Apple’s iPhone Is In Much Better Shape Than How It Is Being Portrayed
Apple’s shares have regained all their post-December quarter results losses and are now trading above the $167.78 it closed on February 1, the day of the announcement. The stock went as low $150.24 on February 9 and finished at $172.43 on Friday, February 16. It appears that investors have digested that the iPhone results and outlook aren’t as bad as they appeared . (Note that I own Apple shares).
December quarter iPhone results
Apple reported that it sold 77.3 million iPhones during the holiday quarter, which was 1% lower than a year ago. However, the December 2016 quarter had 14 weeks so when iPhone sales are looked at on a weekly basis iPhone units increased 6% year over year.
iPhone revenue growth was even more impressive due to its average selling price, or ASP, increasing from $695 the previous December quarter to $796 in the December 2017 quarter.
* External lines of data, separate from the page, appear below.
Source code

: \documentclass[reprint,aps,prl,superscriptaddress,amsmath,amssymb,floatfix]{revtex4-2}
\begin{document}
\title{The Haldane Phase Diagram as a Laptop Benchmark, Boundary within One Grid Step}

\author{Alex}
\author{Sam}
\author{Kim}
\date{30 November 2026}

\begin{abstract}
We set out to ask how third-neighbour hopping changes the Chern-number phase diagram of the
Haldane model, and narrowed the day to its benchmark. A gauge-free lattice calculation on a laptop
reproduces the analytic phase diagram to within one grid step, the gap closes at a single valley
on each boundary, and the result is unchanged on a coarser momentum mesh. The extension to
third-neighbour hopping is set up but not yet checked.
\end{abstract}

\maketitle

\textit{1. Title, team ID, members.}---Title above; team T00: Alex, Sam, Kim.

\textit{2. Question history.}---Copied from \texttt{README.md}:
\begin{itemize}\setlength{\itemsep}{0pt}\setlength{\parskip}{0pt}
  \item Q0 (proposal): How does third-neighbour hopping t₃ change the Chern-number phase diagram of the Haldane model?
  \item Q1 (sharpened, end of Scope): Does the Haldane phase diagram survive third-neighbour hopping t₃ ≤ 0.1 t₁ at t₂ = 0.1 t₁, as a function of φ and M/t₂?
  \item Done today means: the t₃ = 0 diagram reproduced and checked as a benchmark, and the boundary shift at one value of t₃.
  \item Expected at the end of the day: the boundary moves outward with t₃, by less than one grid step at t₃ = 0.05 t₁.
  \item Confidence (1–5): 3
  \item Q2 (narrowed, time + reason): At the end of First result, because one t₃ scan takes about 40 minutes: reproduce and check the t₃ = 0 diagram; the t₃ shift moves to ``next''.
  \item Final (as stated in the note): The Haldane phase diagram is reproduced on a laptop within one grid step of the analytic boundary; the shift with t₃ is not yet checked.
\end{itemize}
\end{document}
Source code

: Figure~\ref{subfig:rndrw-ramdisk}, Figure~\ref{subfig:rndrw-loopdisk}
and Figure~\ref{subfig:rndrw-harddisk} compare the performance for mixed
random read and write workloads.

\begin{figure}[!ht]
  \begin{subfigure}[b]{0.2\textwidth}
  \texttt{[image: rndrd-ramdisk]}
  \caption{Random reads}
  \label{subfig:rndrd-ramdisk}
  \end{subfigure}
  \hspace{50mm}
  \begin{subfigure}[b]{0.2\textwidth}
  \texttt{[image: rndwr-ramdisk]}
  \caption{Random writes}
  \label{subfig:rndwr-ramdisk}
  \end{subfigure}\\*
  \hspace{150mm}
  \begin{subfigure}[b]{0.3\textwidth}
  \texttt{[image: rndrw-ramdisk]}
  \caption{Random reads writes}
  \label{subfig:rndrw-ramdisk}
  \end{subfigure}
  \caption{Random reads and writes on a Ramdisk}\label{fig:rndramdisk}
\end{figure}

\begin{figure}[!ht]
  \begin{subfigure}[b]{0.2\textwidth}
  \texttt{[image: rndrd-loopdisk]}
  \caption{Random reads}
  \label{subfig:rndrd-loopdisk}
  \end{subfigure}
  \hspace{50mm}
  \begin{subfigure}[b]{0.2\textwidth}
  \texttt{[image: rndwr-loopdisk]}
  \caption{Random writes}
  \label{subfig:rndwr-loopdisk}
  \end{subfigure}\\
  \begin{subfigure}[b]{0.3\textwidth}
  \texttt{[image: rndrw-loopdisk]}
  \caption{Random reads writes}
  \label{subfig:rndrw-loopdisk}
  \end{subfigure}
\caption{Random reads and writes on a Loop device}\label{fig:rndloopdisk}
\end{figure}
The reported revenue growth was 13%, but when adjusted for the extra week in 2016 revenue growth was 22%. Both Tim Cook and Luca Maestri, Apple’s CFO, made a point of this on the conference call.
Tim Cook said, “In Urban China and the U.S., the top five smartphones last quarter were all iPhones. And in Japan and the UK, six of the top seven were iPhones.” My take is that it is hard to ask for much more than that .
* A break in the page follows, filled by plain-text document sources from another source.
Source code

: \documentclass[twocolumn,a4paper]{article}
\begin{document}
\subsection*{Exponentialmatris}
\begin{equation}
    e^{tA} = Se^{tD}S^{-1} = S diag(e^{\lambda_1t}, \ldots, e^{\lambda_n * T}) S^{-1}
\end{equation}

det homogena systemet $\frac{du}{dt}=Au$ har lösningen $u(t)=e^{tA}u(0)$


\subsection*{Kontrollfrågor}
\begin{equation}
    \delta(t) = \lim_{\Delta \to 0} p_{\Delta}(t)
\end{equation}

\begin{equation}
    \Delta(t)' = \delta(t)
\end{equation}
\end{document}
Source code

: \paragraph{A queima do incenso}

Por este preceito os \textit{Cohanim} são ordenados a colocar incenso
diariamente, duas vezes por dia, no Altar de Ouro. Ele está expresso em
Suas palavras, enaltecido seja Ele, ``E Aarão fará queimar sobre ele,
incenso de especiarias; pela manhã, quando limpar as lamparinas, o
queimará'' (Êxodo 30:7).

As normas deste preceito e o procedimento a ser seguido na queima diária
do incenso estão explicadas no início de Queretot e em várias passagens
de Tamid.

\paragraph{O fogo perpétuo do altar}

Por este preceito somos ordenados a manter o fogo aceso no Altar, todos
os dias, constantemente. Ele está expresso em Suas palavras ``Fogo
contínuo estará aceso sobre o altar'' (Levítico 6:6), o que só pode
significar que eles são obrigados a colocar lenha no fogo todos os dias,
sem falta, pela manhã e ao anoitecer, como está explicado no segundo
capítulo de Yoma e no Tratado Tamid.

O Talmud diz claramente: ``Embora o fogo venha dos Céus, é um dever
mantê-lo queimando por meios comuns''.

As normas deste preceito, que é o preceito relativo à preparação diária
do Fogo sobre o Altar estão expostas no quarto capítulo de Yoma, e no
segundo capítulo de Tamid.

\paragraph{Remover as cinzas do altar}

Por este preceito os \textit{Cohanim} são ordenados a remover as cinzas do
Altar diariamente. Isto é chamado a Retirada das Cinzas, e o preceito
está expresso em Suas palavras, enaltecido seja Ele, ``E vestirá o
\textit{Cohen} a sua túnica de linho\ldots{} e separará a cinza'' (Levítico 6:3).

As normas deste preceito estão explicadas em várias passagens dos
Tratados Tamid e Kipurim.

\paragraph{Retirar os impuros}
iPhone channel inventory was higher than expected
Maestri tried to pull a bit of a fast one by changing how he described the iPhone’s channel inventory. Typically he calls out the difference from the previous September quarter, but this time he gave a delta to the inventory level a year ago. He said that there were less than 1 million in the channel compared to the previous December quarter. What this translates to is an increase of about 4 million units from the September 2017 quarter. This compares to a 3.3 million unit increase two years ago when the iPhone 6s was launched and 1.2 million for the iPhone 7.
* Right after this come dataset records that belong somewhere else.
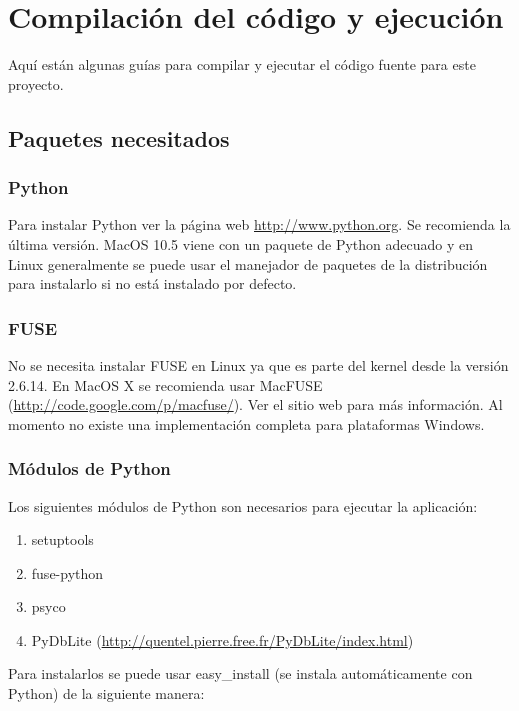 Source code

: \chapter{Compilación del código y ejecución}

Aquí están algunas guías para compilar y ejecutar el código fuente para este proyecto.

\section{Paquetes necesitados}

\subsection{Python}

Para instalar Python ver la página web \url{http://www.python.org}. Se recomienda la última versión. MacOS 10.5 viene con un paquete de Python adecuado y en Linux generalmente se puede usar el manejador de paquetes de la distribución para instalarlo si no está instalado por defecto.

\subsection{FUSE}

No se necesita instalar FUSE en Linux ya que es parte del kernel desde la versión 2.6.14. En MacOS X se recomienda usar MacFUSE (\url{http://code.google.com/p/macfuse/}). Ver el sitio web para más información. Al momento no existe una implementación completa para plataformas Windows.

\subsection{Módulos de Python}

Los siguientes módulos de Python son necesarios para ejecutar la aplicación:

\begin{enumerate}
\item setuptools
\item fuse-python
\item psyco
\item PyDbLite (\url{http://quentel.pierre.free.fr/PyDbLite/index.html})
\end{enumerate}

Para instalarlos se puede usar easy\_install (se instala automáticamente con Python) de la siguiente manera:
After adjusting for 2016’s and 2017’s December quarter channel inventory changes and the 14 week quarter a year ago, the iPhone’s unit growth was 2%. Of all the numbers this was probably the most disappointing .
The large increase appropriately prompted a concern that there are too many units in the channel, and if it needs to be worked down over the next couple of quarters it will lower the number of reported iPhone sales. That occurred with the iPhone 6s two years ago as it saw channel inventory decreases of 450 thousand in the March 2016 quarter and just over 4 million in the June 2016 quarter. We won’t know if this scenario will play out with the iPhone 8 and X, but we can make some projections to see what the impact could be.